Meet a nice guy. Tell P about it. And bitch about the asshole who never called her back.
He asked for our number. We think about it and give it to him. And update P on the situation. And issue strict instructions to not call a-hole back.
He’s calling!! Talktalktalktalktalktalk. Guess who’s the first to hear about it? But of course, whose jacket are we going to wear after all? Oh but forget it, we’d rather eat chocolate ice-cream and watch soppy movies with P on the weekend. Not to mention bitch about all men in general.
Uh, he asked us out and we accepted. But P knew that already. There’s a reason she’s our best friend. Just the same as we know that she’s having dinner with Mr.Last Week-but-didn’t-call this week. Wait till late tonight. We’ll both spill.
Should I ask him out? – Haven’t you already…see, I knew it!
Comittment? – Naah..too early. Besides, are you really sure you want to see him for the rest of your life?
Should I say yes? Should I say no? No. Yes. Yes. No.
Is he the one? Is he THE one? Is HE the one? IS HE THE ONE?
P is our safety valve. We are hers.
When we got into an abusive relationship, P is the one that took us by the scruff of our neck and dragged us out, kicking and screaming. We will forever love her for that. Just like we always hate it when she brings that up each time we discuss a new man. But at least it has kept us from ever falling into hell again. We keep hearing her voice in our head when we meet someone potentially ‘bad news’. Its louder than our own voice of reason that seems to get quashed under hormones and wistful dreaminess.
We once threatened to break the bones of the stud-muffin she was dating if he ever, ever, EVER hurt her. Uh…he was a six-footer with muscles to match, by the way. Oh well, we have also warded off several unwanted admirers, had several tussels with one persistantly obsessive one and been her security guard at some social occasions.
So do we sign off on each other’s relationship desicions? Umm…not exactly.
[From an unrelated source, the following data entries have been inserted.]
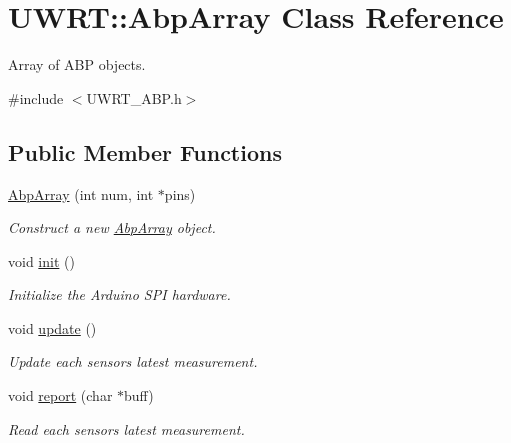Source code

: \hypertarget{classUWRT_1_1AbpArray}{}\section{U\+W\+RT\+:\+:Abp\+Array Class Reference}
\label{classUWRT_1_1AbpArray}


Array of A\+BP objects.  




{\ttfamily \#include $<$U\+W\+R\+T\+\_\+\+A\+B\+P.\+h$>$}

\subsection*{Public Member Functions}
\begin{DoxyCompactItemize}
\item 
\hyperlink{classUWRT_1_1AbpArray_a3cfefe21f4052fd4ce99448a00e28bcf}{Abp\+Array} (int num, int $\ast$pins)
\begin{DoxyCompactList}\small\item\em Construct a new \hyperlink{classUWRT_1_1AbpArray}{Abp\+Array} object. \end{DoxyCompactList}\item 
void \hyperlink{classUWRT_1_1AbpArray_a362852eb7db6909f9aaf5177d4f77bdb}{init} ()\hypertarget{classUWRT_1_1AbpArray_a362852eb7db6909f9aaf5177d4f77bdb}{}\label{classUWRT_1_1AbpArray_a362852eb7db6909f9aaf5177d4f77bdb}

\begin{DoxyCompactList}\small\item\em Initialize the Arduino S\+PI hardware. \end{DoxyCompactList}\item 
void \hyperlink{classUWRT_1_1AbpArray_aa5e62613fc51b379fec332d0dcdf5880}{update} ()\hypertarget{classUWRT_1_1AbpArray_aa5e62613fc51b379fec332d0dcdf5880}{}\label{classUWRT_1_1AbpArray_aa5e62613fc51b379fec332d0dcdf5880}

\begin{DoxyCompactList}\small\item\em Update each sensor\textquotesingle{}s latest measurement. \end{DoxyCompactList}\item 
void \hyperlink{classUWRT_1_1AbpArray_a83d1762b96a0d099707e1c6dae1b74fd}{report} (char $\ast$buff)
\begin{DoxyCompactList}\small\item\em Read each sensors latest measurement. \end{DoxyCompactList}\end{DoxyCompactItemize}


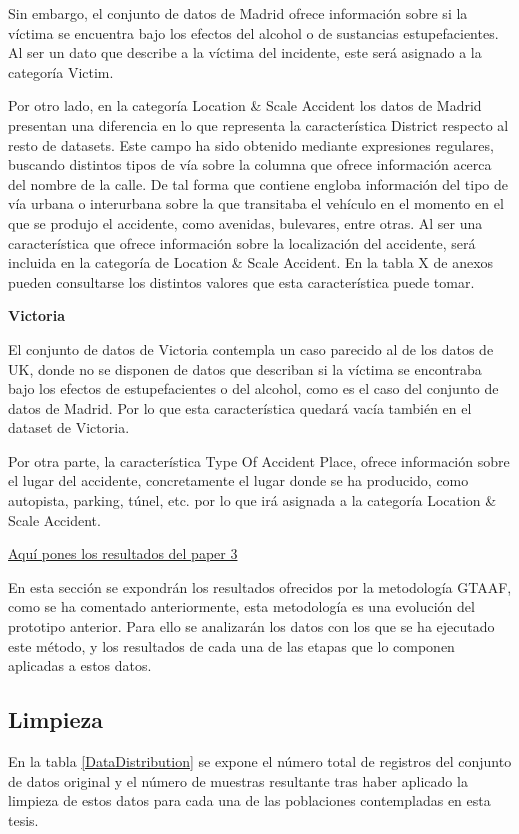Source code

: \documentclass{uathesis-es}
\begin{document}
{	Sin embargo, el conjunto de datos de Madrid ofrece información sobre si la víctima se encuentra bajo los efectos del alcohol o de sustancias estupefacientes. Al ser un dato que describe a la víctima del incidente, este será asignado a la categoría Victim.
	
	Por otro lado, en la categoría Location \& Scale Accident los datos de Madrid presentan una diferencia en lo que representa la característica District respecto al resto de datasets. Este campo ha sido obtenido mediante expresiones regulares, buscando distintos tipos de vía sobre la columna que ofrece información acerca del nombre de la calle. De tal forma que contiene engloba información del tipo de vía urbana o interurbana sobre la que transitaba el vehículo en el momento en el que se produjo el accidente, como avenidas, bulevares, entre otras. Al ser una característica que ofrece información sobre la localización del accidente, será incluida en la categoría de Location \& Scale Accident. En la tabla X de anexos pueden consultarse los distintos valores que esta característica puede tomar.
	
	\textbf{Victoria}
	
	El conjunto de datos de Victoria contempla un caso parecido al de los datos de UK, donde no se disponen de datos que describan si la víctima se encontraba bajo los efectos de estupefacientes o del alcohol, como es el caso del conjunto de datos de Madrid. Por lo que esta característica quedará vacía también en el dataset de Victoria.
	
	Por otra parte, la característica Type Of Accident Place, ofrece información sobre el lugar del accidente, concretamente el lugar donde se ha producido, como autopista, parking, túnel, etc. por lo que irá asignada a la categoría Location \& Scale Accident.
	
	
	
	\underline{Aquí pones los resultados del paper 3}
	
	En esta sección se expondrán los resultados ofrecidos por la metodología GTAAF, como se ha comentado anteriormente, esta metodología es una evolución del prototipo anterior. Para ello se analizarán los datos con los que se ha ejecutado este método, y los resultados de cada una de las etapas que lo componen aplicadas a estos datos.
	
	
	\subsection{Limpieza}
	En la tabla \ref{DataDistribution} se expone el número total de registros del conjunto de datos original y el número de muestras resultante tras haber aplicado la limpieza de estos datos para cada una de las poblaciones contempladas en esta tesis.
	
}
\end{document}
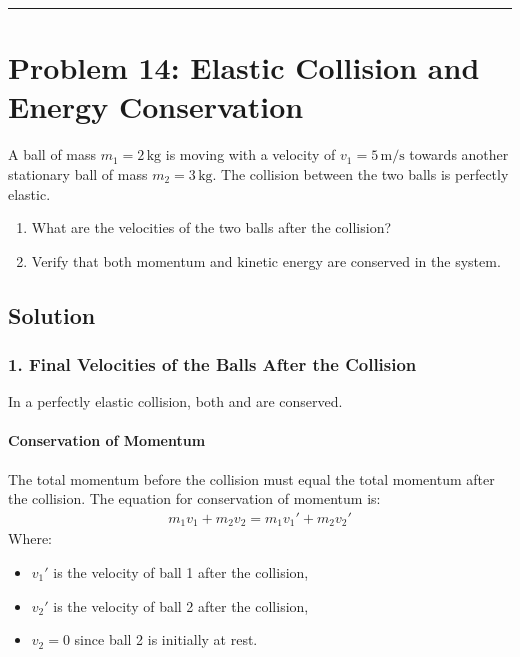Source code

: \documentclass[letterpaper,10pt,english]{jupyterBook}
\begin{document}
\bigskip\hrule\bigskip



\section{Problem 14: Elastic Collision and Energy Conservation}
\label{\detokenize{prerequisites:problem-14-elastic-collision-and-energy-conservation}}
\sphinxAtStartPar
A ball of mass \(m_1 = 2 \, \text{kg}\) is moving with a velocity of \(v_1 = 5 \, \text{m/s}\) towards another stationary ball of mass \(m_2 = 3 \, \text{kg}\). The collision between the two balls is perfectly elastic.
\begin{enumerate}
%
\item {} 
\sphinxAtStartPar
What are the velocities of the two balls after the collision?

\item {} 
\sphinxAtStartPar
Verify that both momentum and kinetic energy are conserved in the system.

\end{enumerate}


\subsection{Solution}
\label{\detokenize{prerequisites:id19}}

\subsubsection{1. Final Velocities of the Balls After the Collision}
\label{\detokenize{prerequisites:final-velocities-of-the-balls-after-the-collision}}
\sphinxAtStartPar
In a perfectly elastic collision, both  and  are conserved.


\paragraph{Conservation of Momentum}
\label{\detokenize{prerequisites:conservation-of-momentum}}
\sphinxAtStartPar
The total momentum before the collision must equal the total momentum after the collision. The equation for conservation of momentum is:
\begin{equation*}
\begin{split}
m_1 v_1 + m_2 v_2 = m_1 v_1' + m_2 v_2'
\end{split}
\end{equation*}
\sphinxAtStartPar
Where:
\begin{itemize}
\item {} 
\sphinxAtStartPar
\(v_1' \) is the velocity of ball 1 after the collision,

\item {} 
\sphinxAtStartPar
\(v_2' \) is the velocity of ball 2 after the collision,

\item {} 
\sphinxAtStartPar
\(v_2 = 0\) since ball 2 is initially at rest.

\end{itemize}
\end{document}
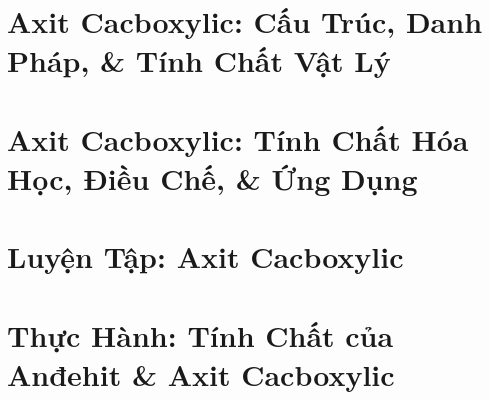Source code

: \documentclass[oneside]{book}
\numberwithin{equation}{section}
\begin{document}

\section{Axit Cacboxylic: Cấu Trúc, Danh Pháp, \& Tính Chất Vật Lý}


\section{Axit Cacboxylic: Tính Chất Hóa Học, Điều Chế, \& Ứng Dụng}


\section{Luyện Tập: Axit Cacboxylic}


\section{Thực Hành: Tính Chất của Anđehit \& Axit Cacboxylic}


\printbibliography[heading=bibintoc]
	
\end{document}
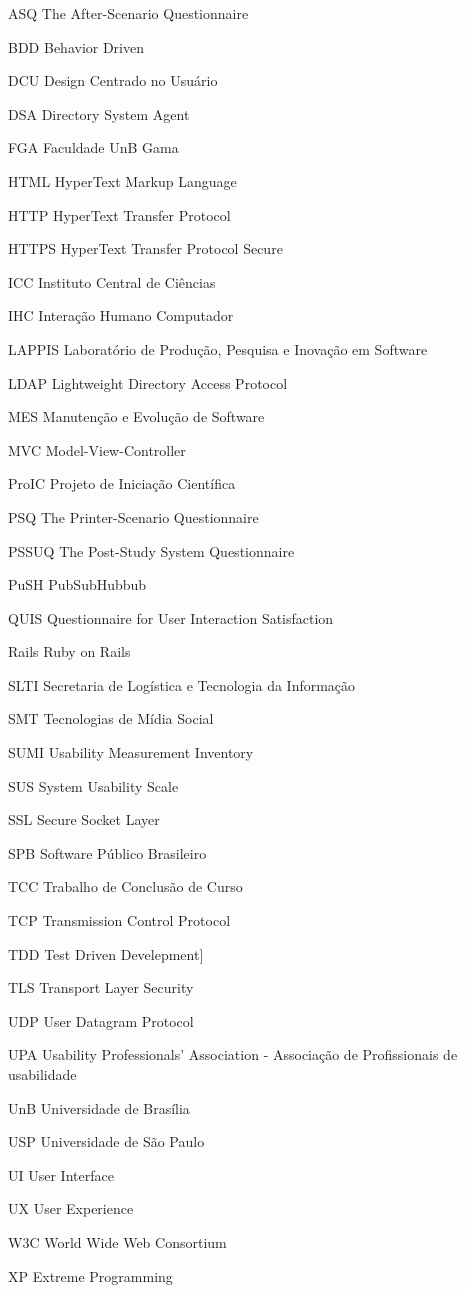 \begin{siglas}
  \item[ASQ] The After-Scenario Questionnaire
  \item[BDD] Behavior Driven 
  \item[DCU] Design Centrado no Usuário
  \item[DSA] Directory System Agent
  \item[FGA] Faculdade UnB Gama
  \item[HTML] HyperText Markup Language
  \item[HTTP] HyperText Transfer Protocol
  \item[HTTPS] HyperText Transfer Protocol Secure
  \item[ICC] Instituto Central de Ciências
  \item[IHC] Interação Humano Computador
  \item[LAPPIS] Laboratório de Produção, Pesquisa e Inovação em Software
  \item[LDAP] Lightweight Directory Access Protocol
  \item[MES] Manutenção e Evolução de Software
  \item[MVC] Model-View-Controller
  \item[ProIC] Projeto de Iniciação Científica
  \item[PSQ] The Printer-Scenario Questionnaire
  \item[PSSUQ] The Post-Study System Questionnaire
  \item[PuSH] PubSubHubbub
  \item[QUIS] Questionnaire for User Interaction Satisfaction
  \item[Rails] Ruby on Rails
  \item[SLTI] Secretaria de Logística e Tecnologia da Informação
  \item[SMT] Tecnologias de Mídia Social
  \item[SUMI] Usability Measurement Inventory
  \item[SUS] System Usability Scale
  \item[SSL] Secure Socket Layer
  \item[SPB] Software Público Brasileiro
  \item[TCC] Trabalho de Conclusão de Curso
  \item[TCP] Transmission Control Protocol
  \item[TDD] Test Driven Develepment]
  \item[TLS] Transport Layer Security
  \item[UDP] User Datagram Protocol
  \item{UPA} Usability Professionals' Association - Associação de Profissionais de usabilidade
  \item[UnB] Universidade de Brasília
  \item[USP] Universidade de São Paulo
  \item[UI] User Interface
  \item[UX] User Experience
  \item[W3C] World Wide Web Consortium
  \item[XP] Extreme Programming

\end{siglas}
We don’t need her permission to date anyone just as she doesn’t need ours. But we always feel a little better if she has a good feeling about the person we’re with. It sort of makes us feel…well, not as vulnerable and at the mercy of our unpredictable emotions and men’s wiles (yes they have them too!)
Who said women weren’t rational? Everyone gets a little wonky in the head when they meet someone they really like. Hormones, fairytales and romantic movies, the feel-good factor….hell, love is a commodity sold at every second shop! Who are we to be able to resist the power of THAT? We is quite capable of making bad desicions (and we’ve proved that over and over again). But we have a safety valve that keeps her head in our crises, blows the whistle loud in our ears, screams us awake when we’re walking into things semi-hypnotised and finally, if despite all that we fall……she picks up the pieces and nurses them back to life. We would do exactly the same.
She’s our best friend. Wouldn’t her opinion count?
A woman’s best friend more often than not, plays devil’s advocate (oh yes, if she’s a true best friend she does!). Looks like the monster mom-in-law has been replaced by the Formidable Best Friend (FBF). Well, we take our best friend very seriously. She’s our bodyguard (heart-guard as well), the voice of our conscience, our sounding board, our therapist and finally…our advocate.
As we likes to say…
Lovers may come and lovers may pass. But a friend is for life.